ADR-006: Context Assembly Strategies¶
Status: Accepted
Date: 2025-10-25
Decision Makers: Dewayne VanHoozer, Claude (Anthropic)
Quick Summary¶
HTM implements three context assembly strategies: recent (newest first), important (highest priority first), and balanced (importance weighted by time decay). Users choose the strategy based on their use case when preparing context for LLMs.
Why: Different tasks need different context. Chat needs recency, strategic planning needs importance, and general assistance benefits from a balanced approach.
Impact: Flexible context assembly with predictable behavior and user control, at the cost of strategy selection responsibility.
Context¶
When preparing context for an LLM, working memory may contain more information than can fit within token limits. HTM needs to intelligently select which memories to include in the assembled context string.
Challenges in Context Assembly¶
- Token limits: LLMs have finite context windows (even with 128K working memory)
- Relevance: Not all memories are equally important for current task
- Recency bias: Recent context often more relevant, but not always
- Priority conflicts: Important old memories vs. less important recent ones
- Performance: Context assembly should be fast (< 10ms)
Alternative Approaches¶
- FIFO (First-In-First-Out): Always include oldest memories
- LIFO (Last-In-First-Out): Always include newest memories
- Importance-only: Sort by importance score
- Recency-only: Sort by access time
- Balanced (hybrid): Combine importance and recency with decay function
Decision¶
We will implement three context assembly strategies: recent, important, and balanced, allowing users to choose based on their use case.
Strategy Definitions¶
1. Recent (:recent)
- Sort by access order, most recently accessed first
- Best for: Conversational continuity, following current discussion thread
- Use case: Chat interfaces, debugging sessions, iterative development
2. Important (:important)
- Sort by importance score, highest first
- Best for: Critical information, architectural decisions, key facts
- Use case: Decision-making, strategic planning, summarization
3. Balanced (:balanced) - Recommended Default
- Hybrid scoring:
importance * (1.0 / (1 + recency_hours)) - Importance weighted by time decay (1-hour half-life)
- Best for: General-purpose context assembly
- Use case: Most LLM interactions, mixed conversational + strategic context
Rationale¶
Why Multiple Strategies?¶
Different tasks need different context:
- Chat conversation: Recent context critical for coherence
- Strategic planning: Important decisions matter more than recency
- General assistance: Balance of both
User control over LLM context:
- Explicit strategy selection gives predictable behavior
- No hidden heuristics or magic
- Easy to debug context issues
Performance and simplicity:
- All strategies are simple sorts (O(n log n))

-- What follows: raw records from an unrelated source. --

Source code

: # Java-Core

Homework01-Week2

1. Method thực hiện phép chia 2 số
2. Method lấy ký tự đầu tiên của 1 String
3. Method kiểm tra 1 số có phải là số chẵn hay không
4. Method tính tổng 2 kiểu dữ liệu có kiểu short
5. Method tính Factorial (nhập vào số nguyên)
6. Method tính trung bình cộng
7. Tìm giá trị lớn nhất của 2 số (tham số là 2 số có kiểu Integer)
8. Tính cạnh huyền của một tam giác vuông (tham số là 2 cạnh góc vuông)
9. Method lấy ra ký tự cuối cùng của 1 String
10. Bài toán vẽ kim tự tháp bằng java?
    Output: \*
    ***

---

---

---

- No ML models or complex algorithms
- Fast context assembly (< 10ms for typical working memory)
Decay Function Analysis¶
The balanced strategy uses a 1-hour half-life decay:
score = importance * (1.0 / (1 + hours))
Examples:
- Just added (0 hours): importance * 1.0 (full weight)
- 1 hour old: importance * 0.5 (half weight)
- 3 hours old: importance * 0.25 (quarter weight)
- 24 hours old: importance * 0.04 (4% weight)
This means:
- Recent memories get full importance weight
- Importance decays quickly in first few hours
- Very old memories need high importance to compete
Implementation Details¶
Context Assembly Function¶
def assemble_context(strategy:, max_tokens: nil)
max = max_tokens || @max_tokens
nodes = case strategy
when :recent
# Most recently accessed first
@access_order.reverse.map { |k| @nodes[k] }
when :important
# Highest importance first
@nodes.sort_by { |k, v| -v[:importance] }.map(&:last)
when :balanced
# Importance * recency decay (1-hour half-life)
@nodes.sort_by { |k, v|
recency_hours = (Time.now - v[:added_at]) / 3600.0
score = v[:importance] * (1.0 / (1 + recency_hours))
-score # Negate for descending sort
}.map(&:last)
else
raise ArgumentError, "Unknown strategy: #{strategy}"
end
# Build context up to token limit
context_parts = []
current_tokens = 0
nodes.each do |node|
break if current_tokens + node[:token_count] > max
context_parts << node[:value]
current_tokens += node[:token_count]
end
context_parts.join("\n\n")
end
User API¶
# Use balanced strategy (recommended default)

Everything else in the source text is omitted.